Secondo l’informazione provvisoria della decisione adottata dalle Sezioni Unite all’udienza del 27 giugno 2024, la disciplina dell’art. 601, comma 3, cod. proc. pen., introdotta dall’art. 34, comma 1, lett. g), d.lgs. 10 ottobre 2022, n. 150, che individua in quaranta giorni il termine a comparire nel giudizio di appello, è applicabile agli atti d’impugnazione proposti a far data dal 01/07/2024. Conseguentemente, per gli atti di impugnazione proposti precedentemente al 01/07/2024, il termine a comparire non deve essere inferiore a venti giorni, come prevedeva l’art. 601, comma 3, cod. proc. pen. prima della modifica operata dal richiamato d.lgs. n. 150 del 2022.
Nel caso in esame, pertanto, venendo in considerazione un atto di appello proposto in epoca anteriore al 01/07/2024, la notifica del decreto di citazione per il giudizio di secondo grado, eseguita a mezzo pec in data 11/01/2023, sia al difensore, sia all’imputata elettivamente domiciliata presso lo studio del difensore, è tempestiva, essendo stato garantito un termine libero di trentacinque giorni rispetto all’udienza fissata nel giorno 16/02/2023.
2. Il secondo motivo è manifestamente infondato.
Occorre a tal fine premettere che, nel caso in esame, ricorre la cd. “doppia conforme”, poichè la sentenza di appello, nella sua struttura argomentativa, si salda con quella di primo grado, richiamandosi ad essa e adottando gli stessi criteri utilizzati nella valutazione delle prove, con l conseguenza che le due sentenze possono essere lette congiuntamente costituendo un unico complessivo corpo decisionale.

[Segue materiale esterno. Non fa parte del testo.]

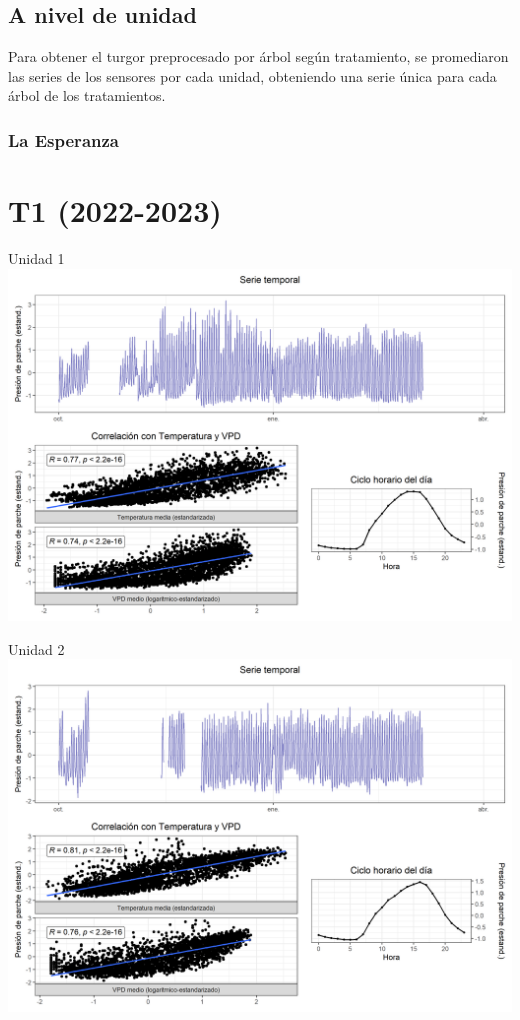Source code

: \documentclass[
  letterpaper,
  DIV=11,
  numbers=noendperiod]{scrreprt}
\begin{document}
\section{A nivel de unidad}\label{a-nivel-de-unidad}

Para obtener el turgor preprocesado por árbol según tratamiento, se
promediaron las series de los sensores por cada unidad, obteniendo una
serie única para cada árbol de los tratamientos.

\subsection{La Esperanza}\label{la-esperanza-4}

\chapter{T1 (2022-2023)}

Unidad 1
\includegraphics{figuras/04_turgor_unidad/2022_2023_La_Esperanza_T1_Unidad_1.png}

Unidad 2
\includegraphics{figuras/04_turgor_unidad/2022_2023_La_Esperanza_T1_Unidad_2.png}
\end{document}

Tanto premesso, i giudici di merito hanno illustrato, senza vizi logici, come la RAGIONE_SOCIALE, nel periodo parmigiano della sua operatività in cui era legalmente rappresentata dalla ricorrente, non aveva avuto la disponibilità di una vera sede operativa o anche solo amministrativa, né la disponibilità di un capannone o di un qualunque altro genere di immobile utilizzabile come magazzino, possedendo una mera domiciliazione presso uno studio professionale. Negli anni 2011 e 2012 la RAGIONE_SOCIALE RAGIONE_SOCIALE aveva utilizzato plafond IVA – formatisi in virtù di cessioni intracomunitarie – in realt inesistenti, senza neanche rientrare, peraltro, nel novero degli operatori abilitati a livello comunitario. Inoltre, tutte le società con le quali la RAGIONE_SOCIALE aveva intrattenuto rapporti economici nel corso dell’anno 2012 erano state adoperate per evadere VIVA e alcune di esse erano state coinvolte in
frodi fiscali riconducibili nello schema delle cosiddette “frodi carosello”. La RAGIONE_SOCIALE non aveva presentato la dichiarazione annuale IVA per l’anno 2012. Le fatture di acquisto e di vendita relativamente all’anno 2012 si riferivano ad operazioni di valore economico ingente, senza essere corredate da documenti commerciali (quali contratti o scambi di corrispondenza riferibili a trattative preliminari), né dai prescritti documenti di trasporto, mentre molte delle società destinatarie delle fatture di vendita erano, nel contempo, anche fornitrici di beni della RAGIONE_SOCIALE per importi anch’essi ingenti. Ancora, non erano stati consegnati agli accertatori i registri IVA dell’anno 2012 e la verifica dell’unico conto corrente bancario, adoperato dalla società nel triennio 20102012, aveva consentito di accertare che una delle società destinatarie delle fatture emesse dalla RAGIONE_SOCIALE non aveva pagato nulla, mentre altre due delle società destinatarie delle fatture emesse avevano pagato importi di gran lunga inferiori rispetto all’ammontare delle fatture ricevute.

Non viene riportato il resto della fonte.